Halal Certification Authority v Flujo Sanguineo Holdings – What happened?


HCA is a private company that provides halal certification in relation to halal goods and related services. HCA held a standard trade mark registration for the logo depicted below.

In 2020, HCA brought proceedings against various entities within the 'Flujo Group' of companies, alleging that its trade mark had been used on various 'Natvia' and 'Raw Earth' food products without its permission. HCA brought claims of trade mark infringement, misleading or deceptive conduct and passing off. The Flujo Group in turn sought cancellation of HCA's trade mark registration.

The Federal Court dismissed HCA's claims and ordered that HCA's trade mark registration be cancelled. HCA has appealed the primary decision.

Trade mark infringement

The court determined that the Flujo Group had not used the trade mark on its products as a trade mark, and as such, it had not infringed HCA's rights.

There is a tension between the court's reasons for this finding and the general concept of using trade marks for certification purposes (as opposed to product branding). Further, the court's comments appear to impute a significant degree of ignorance to the consumer in their interpretation of product packaging.

In particular, the court noted the 'small display size and relatively obscure placement on the packaging' of the trade mark as against the 'large and dominant size' of the 'Natvia' and 'Raw Earth' trade marks on the products. The court also observed 'most consumers or other casual readers would probably not even notice the logo was there'.


The court also ordered that HCA's trade mark registration be cancelled because it was likely to deceive or cause confusion. Key to this finding was the use of the word 'authority' within the trade mark.

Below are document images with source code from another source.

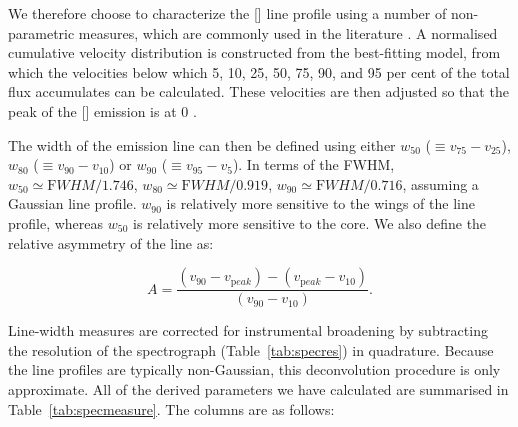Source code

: We therefore choose to characterize the [] line profile using a number of non-parametric measures, which are commonly used in the literature \citep[e.g.][]{zakamska14,zakamska16}. 
A normalised cumulative velocity distribution is constructed from the best-fitting model, from which the velocities below which 5, 10, 25, 50, 75, 90, and 95 per cent of the total flux accumulates can be calculated. 
These velocities are then adjusted so that the peak of the [] emission is at 0 \kms. 

The width of the emission line can then be defined using either $w_{50}$ ($\equiv v_{75} - v_{25}$), $w_{80}$ ($\equiv v_{90} - v_{10}$) or $w_{90}$ ($\equiv v_{95} - v_{5}$). 
In terms of the FWHM, $w_{50} \simeq {\mathrm FWHM} / 1.746$, $w_{80} \simeq {\mathrm FWHM} / 0.919$, $w_{90} \simeq {\mathrm FWHM} / 0.716$, assuming a Gaussian line profile.  
$w_{90}$ is relatively more sensitive to the wings of the line profile, whereas $w_{50}$ is relatively more sensitive to the core.
We also define the relative asymmetry of the line as:

\begin{equation}
  A = \frac{(v_{90} - v_{\mathrm peak}) - (v_{\mathrm peak} - v_{10})}{(v_{90} - v_{10})}.     
\end{equation} 

Line-width measures are corrected for instrumental broadening  by subtracting the resolution of the spectrograph (Table~\ref{tab:specres}) in quadrature.
Because the line profiles are typically non-Gaussian, this deconvolution procedure is only approximate. 
All of the derived parameters we have calculated are summarised in Table~\ref{tab:specmeasure}. 
The columns are as follows: 

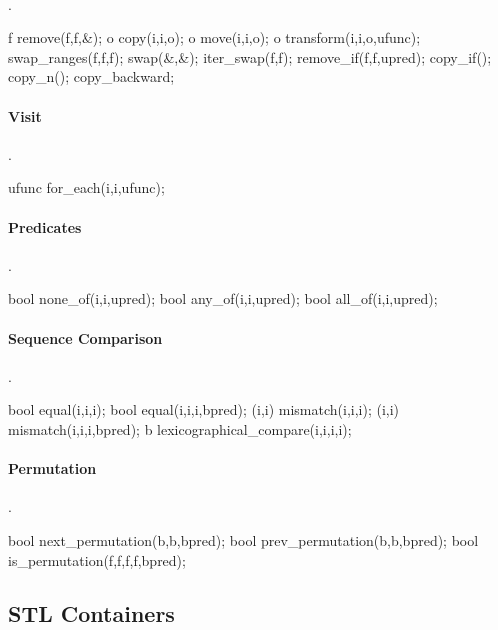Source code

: \paragraph{}{.}
\begin{code}
f remove(f,f,&); o copy(i,i,o); o move(i,i,o);
o transform(i,i,o,ufunc);
swap_ranges(f,f,f); swap(&,&); iter_swap(f,f);
remove_if(f,f,upred); copy_if(); copy_n(); copy_backward;
\end{code}

\paragraph{Visit}{.}
\begin{code}
ufunc for_each(i,i,ufunc);
\end{code}

\paragraph{Predicates}{.}
\begin{code}
bool none_of(i,i,upred);
bool  any_of(i,i,upred);
bool  all_of(i,i,upred);
\end{code}

\paragraph{Sequence Comparison}{.}
\begin{code}
bool equal(i,i,i); bool equal(i,i,i,bpred);
(i,i) mismatch(i,i,i); (i,i) mismatch(i,i,i,bpred);
b lexicographical_compare(i,i,i,i);
\end{code}

\paragraph{Permutation}{.}
\begin{code}
bool next_permutation(b,b,bpred);
bool prev_permutation(b,b,bpred);
bool   is_permutation(f,f,f,f,bpred);
\end{code}

\subsection*{STL Containers}
\begin{nametabler}
\end{nametabler}

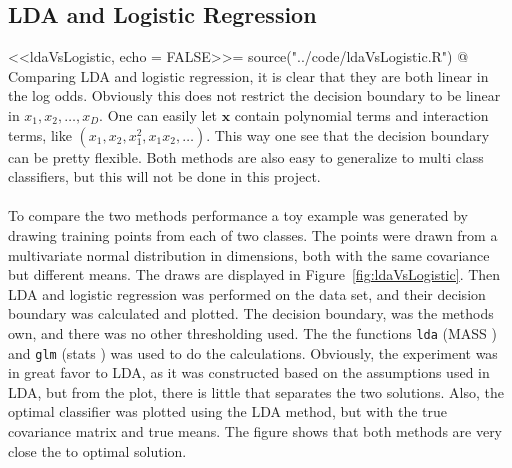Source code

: \subsection{LDA and Logistic Regression}
\label{sub:LDA and Logistic Regre}
<<ldaVsLogistic, echo = FALSE>>=
source("../code/ldaVsLogistic.R")
@
Comparing LDA and logistic regression, it is clear that they are both linear in the log odds. Obviously this does not restrict the decision boundary to be linear in $x_1, x_2, \ldots , x_D$. One can easily let $\mathbf{x}$ contain polynomial terms and interaction terms, like $(x_1, x_2, x_1^2, x_1 x_2, \ldots )$. This way one see that the decision boundary can be pretty flexible. Both methods are also easy to generalize to multi class classifiers, but this will not be done in this project. \\
\\
To compare the two methods performance a toy example was generated by drawing  training points from each of two classes. The points were drawn from a multivariate normal distribution in  dimensions, both with the same covariance but different means. The draws are displayed in Figure~\ref{fig:ldaVsLogistic}. Then LDA and logistic regression was performed on the data set, and their decision boundary was calculated and plotted. The decision boundary, was the methods own, and there was no other thresholding used. The the functions \verb+lda+ (MASS \cite{mass}) and \verb+glm+ (stats \cite{stats}) was used to do the calculations. Obviously, the experiment was in great favor to LDA, as it was constructed based on the assumptions used in LDA, but from the plot, there is little that separates the two solutions. Also, the optimal classifier was plotted using the LDA method, but with the true covariance matrix and true means. The figure shows that both methods are very close the to optimal solution.

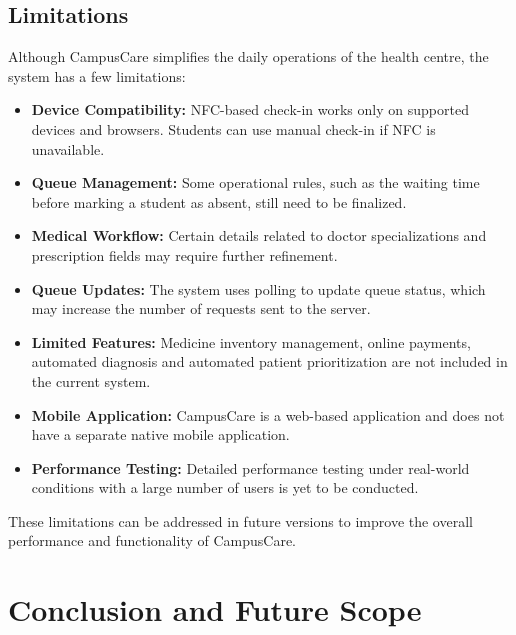 \documentclass[a4paper,oneside,openany]{tietreport}
\begin{document}
\section{Limitations}

Although CampusCare simplifies the daily operations of
the health centre, the system has a few limitations:

\begin{itemize}

    \item \textbf{Device Compatibility:}
    NFC-based check-in works only on supported devices
    and browsers. Students can use manual check-in
    if NFC is unavailable.

    \item \textbf{Queue Management:}
    Some operational rules, such as the waiting time
    before marking a student as absent, still need
    to be finalized.

    \item \textbf{Medical Workflow:}
    Certain details related to doctor specializations
    and prescription fields may require further
    refinement.

    \item \textbf{Queue Updates:}
    The system uses polling to update queue status,
    which may increase the number of requests sent
    to the server.

    \item \textbf{Limited Features:}
    Medicine inventory management, online payments,
    automated diagnosis and automated patient
    prioritization are not included in the current
    system.

    \item \textbf{Mobile Application:}
    CampusCare is a web-based application and does
    not have a separate native mobile application.

    \item \textbf{Performance Testing:}
    Detailed performance testing under real-world
    conditions with a large number of users is yet
    to be conducted.

\end{itemize}

These limitations can be addressed in future versions
to improve the overall performance and functionality
of CampusCare.
\chapter{Conclusion and Future Scope}
\end{document}
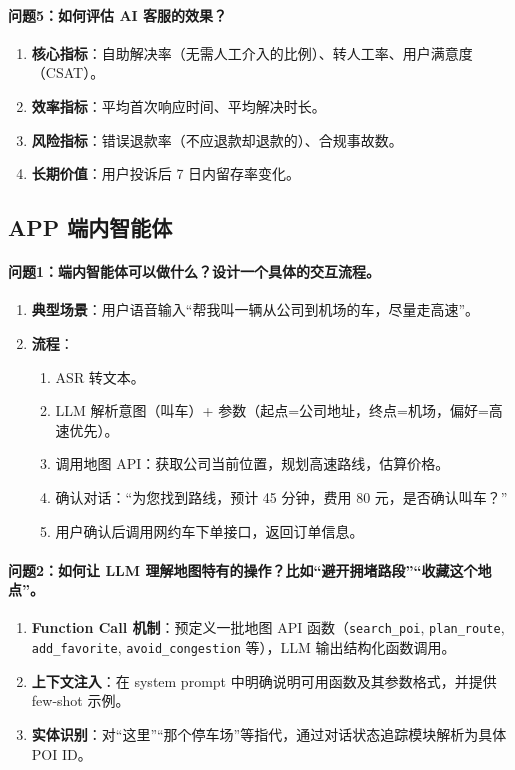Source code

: \documentclass[12pt,a4paper]{article}
\begin{document}
\paragraph{问题5：如何评估 AI 客服的效果？}
\begin{enumerate}[label=(\arabic*)]
\item \textbf{核心指标}：自助解决率（无需人工介入的比例）、转人工率、用户满意度（CSAT）。
\item \textbf{效率指标}：平均首次响应时间、平均解决时长。
\item \textbf{风险指标}：错误退款率（不应退款却退款的）、合规事故数。
\item \textbf{长期价值}：用户投诉后 7 日内留存率变化。
\end{enumerate}

\subsection{APP 端内智能体}

\paragraph{问题1：端内智能体可以做什么？设计一个具体的交互流程。}
\begin{enumerate}[label=(\arabic*)]
\item \textbf{典型场景}：用户语音输入“帮我叫一辆从公司到机场的车，尽量走高速”。
\item \textbf{流程}：
\begin{enumerate}
  \item ASR 转文本。
  \item LLM 解析意图（叫车）+ 参数（起点=公司地址，终点=机场，偏好=高速优先）。
  \item 调用地图 API：获取公司当前位置，规划高速路线，估算价格。
  \item 确认对话：“为您找到路线，预计 45 分钟，费用 80 元，是否确认叫车？”
  \item 用户确认后调用网约车下单接口，返回订单信息。
\end{enumerate}
\end{enumerate}

\paragraph{问题2：如何让 LLM 理解地图特有的操作？比如“避开拥堵路段”“收藏这个地点”。}
\begin{enumerate}[label=(\arabic*)]
\item \textbf{Function Call 机制}：预定义一批地图 API 函数（\texttt{search\_poi}, \texttt{plan\_route}, \texttt{add\_favorite}, \texttt{avoid\_congestion} 等），LLM 输出结构化函数调用。
\item \textbf{上下文注入}：在 system prompt 中明确说明可用函数及其参数格式，并提供 few-shot 示例。
\item \textbf{实体识别}：对“这里”“那个停车场”等指代，通过对话状态追踪模块解析为具体 POI ID。
\end{enumerate}
\end{document}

HCA argued that the word was not a reference to it having any official status, but rather, 'expressed a status as to knowledge'. The court was not satisfied, ultimately finding that if a person were to read the words 'Halal Certification Authority Australia' presented 'in the form of an official stamp or seal', they would 'most likely be left with the impression that there was some official, authoritative body that was saying that the goods were in fact halal, as opposed to the specific certification of a private company' – which was untrue. The court also held that the trade mark 'was not capable of distinguishing the service provided by HCA from a like service provided by anyone else'.

Actions you can take now

  • To the extent that your business uses any trade mark to certify that its products meet particular standards or criteria, ensure that you have permission to do so from the owner of the relevant trade mark and that all necessary criteria have been met.
  • When seeking to enforce your trade mark rights, carefully consider whether in doing so, you may be exposed to a claim for cancellation, and seek expert advice as needed.